The controversial European Super League plans lasted a mere 48 hours before the majority were forced into an embarrassing climbdown.
The fallout is still ongoing and is likely to carry on for some time following the 12 founder members’ blatant attempt to grab more money and power.
They included six Premier League teams; Arsenal, Chelsea, Liverpool, Man City, Man United and Tottenham. Their own fans were furious with the idea.
It will go down as one of the most memorable few days in recent football history and the National Football Museum of England, based in Manchester, are collecting items to put on display.
One of the pieces already acquired is a t-shirt worn by the Leeds players before they played Liverpool on Monday, April 19.
The Super League furore was in full flow and the players came out wear shirts that read ‘Earn it. Football is for the fans’.
The plans collapsed the following day following the fierce reaction from players and fans alike.
The museum will mark the moment and are collecting as much as they can.
Laura Crossley, National Football Museum Head of Content, told talkSPORT: “We certainly are.
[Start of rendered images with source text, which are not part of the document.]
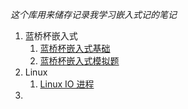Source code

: *这个库用来储存记录我学习嵌入式记的笔记*
1. 蓝桥杯嵌入式
   1. [蓝桥杯嵌入式基础](./Blue.md)
   2. [蓝桥杯嵌入式模拟题](./BlueSimulation.md)
2. Linux
   1. [Linux IO 进程](./10_IO_process.md)
3. 
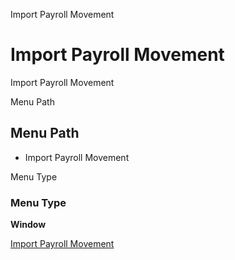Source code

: 
Import Payroll Movement
# Import Payroll Movement


Import Payroll Movement

Menu Path
## Menu Path



- Import Payroll Movement

Menu Type
### Menu Type

**Window**


[Import Payroll Movement](../../window-import-payroll-movement.md)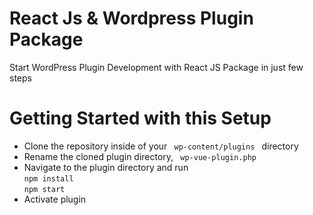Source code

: # React Js & Wordpress Plugin Package

 Start WordPress Plugin Development with React JS Package in just few steps

# Getting Started with this Setup

<ul>
  <li> Clone the repository inside of your <code> wp-content/plugins </code> directory </li>
  <li> Rename the cloned plugin directory, <code> wp-vue-plugin.php </code> </li>
  <li> Navigate to the plugin directory and run </br> <code>npm install</code> </br> <code>npm start</code> </li>
  <li> Activate plugin </li>
</ul> 
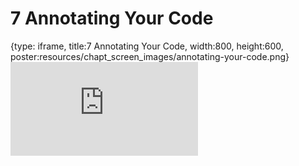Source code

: # 7 Annotating Your Code
 
{type: iframe, title:7 Annotating Your Code, width:800, height:600, poster:resources/chapt_screen_images/annotating-your-code.png}
![](https://hutchdatascience.org/AI_for_software/no_toc/annotating-your-code.html)
 

 
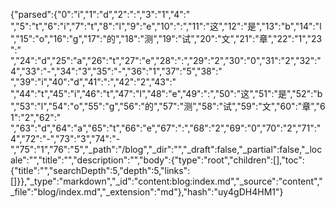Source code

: {"parsed":{"0":"i","1":"d","2":":","3":"1","4":" ","5":"t","6":"i","7":"t","8":"l","9":"e","10":":","11":"这","12":"是","13":"b","14":"l","15":"o","16":"g","17":"的","18":"测","19":"试","20":"文","21":"章","22":"1","23":" ","24":"d","25":"a","26":"t","27":"e","28":":","29":"2","30":"0","31":"2","32":"4","33":"-","34":"3","35":"-","36":"1","37":"5","38":" ","39":"i","40":"d","41":":","42":"2","43":" ","44":"t","45":"i","46":"t","47":"l","48":"e","49":":","50":"这","51":"是","52":"b","53":"l","54":"o","55":"g","56":"的","57":"测","58":"试","59":"文","60":"章","61":"2","62":" ","63":"d","64":"a","65":"t","66":"e","67":":","68":"2","69":"0","70":"2","71":"4","72":"-","73":"3","74":"-","75":"1","76":"5","_path":"/blog","_dir":"","_draft":false,"_partial":false,"_locale":"","title":"","description":"","body":{"type":"root","children":[],"toc":{"title":"","searchDepth":5,"depth":5,"links":[]}},"_type":"markdown","_id":"content:blog:index.md","_source":"content","_file":"blog/index.md","_extension":"md"},"hash":"uy4gDH4HM1"}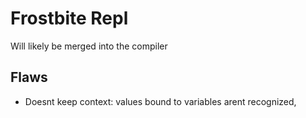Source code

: # Frostbite Repl

Will likely be merged into the compiler

## Flaws

- Doesnt keep context: values bound to variables arent recognized,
As a museum, we’re here to record history and what’s going on.
“The European Super League provoked a reaction from fans, players and former players, so as a National Football Museum for England we’re keen to collect fan objects and artefacts.
“We’ve been lucky to get one of the Leeds t-shirts, we contacted the club the day after and they kindly sent us a t-shirt.
“After doing an appeal on social media, we have a great placard from the Chelsea vs Brighton game, actually by a Norwich fan who went to the protest, that says ‘football belongs to us and not you’.
“If anyone has other objects, like placards, that shows reaction from fans and players then please get in touch.”